There are five key ingredients to creating effective communications for social change.
1. Frame messages in shared values
Facts, alone, rarely change minds. We all tend to accept facts that support what we already believe and reject those that don’t.
To avoid this happening, we need to frame facts and messages in terms of shared values. Our values represent our deeply held beliefs, and we all use them subconsciously all the time to make sense of the world.
We need to be aware of which values our messages are triggering, and frame our communications to engage those values that will help achieve our progressive aims.
The Common Cause handbook explains about values in detail.
2. Understand who to target
Research shows that across a range of social issues approximately 20% of people will agree with progressive messaging, 40% will be conflicted, 20% will be disinterested, and 20% will oppose it and never change their minds.
To build support for your campaign or issue beyond the people who already agree with you, the best place to focus your efforts is on the conflicted audience, as they are open to hearing both positive and negative messages and are therefore open to persuasion. Understanding who your conflicted audience are and what matters to them will help you work out how to connect with them.
3. Tell a different story
As a sector we tend to know how talk to the 20% of people who already agree with us, and try to use the same approaches with everyone else. This does not work.

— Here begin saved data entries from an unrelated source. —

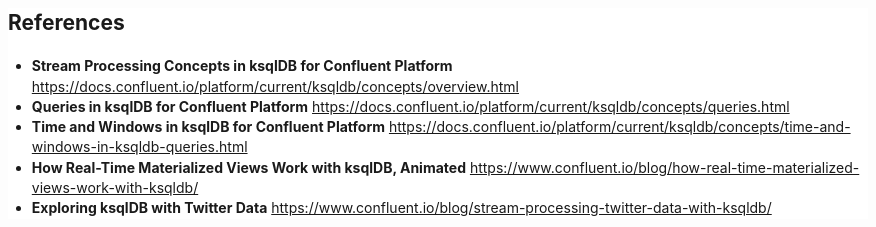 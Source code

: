 ## References

* **Stream Processing Concepts in ksqlDB for Confluent Platform** https://docs.confluent.io/platform/current/ksqldb/concepts/overview.html
* **Queries in ksqlDB for Confluent Platform** https://docs.confluent.io/platform/current/ksqldb/concepts/queries.html
* **Time and Windows in ksqlDB for Confluent Platform** https://docs.confluent.io/platform/current/ksqldb/concepts/time-and-windows-in-ksqldb-queries.html
* **How Real-Time Materialized Views Work with ksqlDB, Animated** https://www.confluent.io/blog/how-real-time-materialized-views-work-with-ksqldb/
* **Exploring ksqlDB with Twitter Data** https://www.confluent.io/blog/stream-processing-twitter-data-with-ksqldb/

It’s also very tempting to refute the messages we disagree with and that undermine our cause. For example, trying to prove that poverty isn’t caused by an individual’s poor life choices. We love to fact-check and myth-bust in campaigns.
But, when we do this, we call to mind the very things – the negative frame – we’re trying to invalidate. Evidence shows that this repetition of the myth reinforces it, leaving people remembering the falsehoods as correct.
Instead, we need to tell a new and different story about the issue – an alternative narrative – and we need to tell it again and again.
We need to understand what will make our issue matter to our 40% target audience. Which of their values do we need to trigger to connect them to our messages. And we need to use stories and emotional resonance to make our messages cut through and stick.
4. Think carefully about metaphors
Metaphors are a useful and powerful framing tool as they help us to convey complex information quickly, drawing on common reference points with an audience.
But they can be problematic from a framing perspective. For example, talking about migrants being ‘lured’ to the UK with the promise of jobs, and then ‘hunted’ down by the police on the one hand evokes sympathy, but on the other, reinforces the dehumanising – and animalistic – narrative around migrants. So we need to think about the metaphors we use carefully.
The Joseph Rowntree Foundation are successfully using the metaphor of people ‘being locked into poverty’ by a combination of low pay, insecure work, high living costs and insufficient social security. You can see their approach in practice in this press release.
5. Find hope and agency
We need to avoid the language of crisis and show that change is possible.
Too often, we start and end with the problem, which breeds fatalism. Instead, as in traditional storytelling, we need to offer clear villains and heroes: we need to show who or what is behind the problem and offer a positive vision, with clear and concrete solutions to show that change is possible.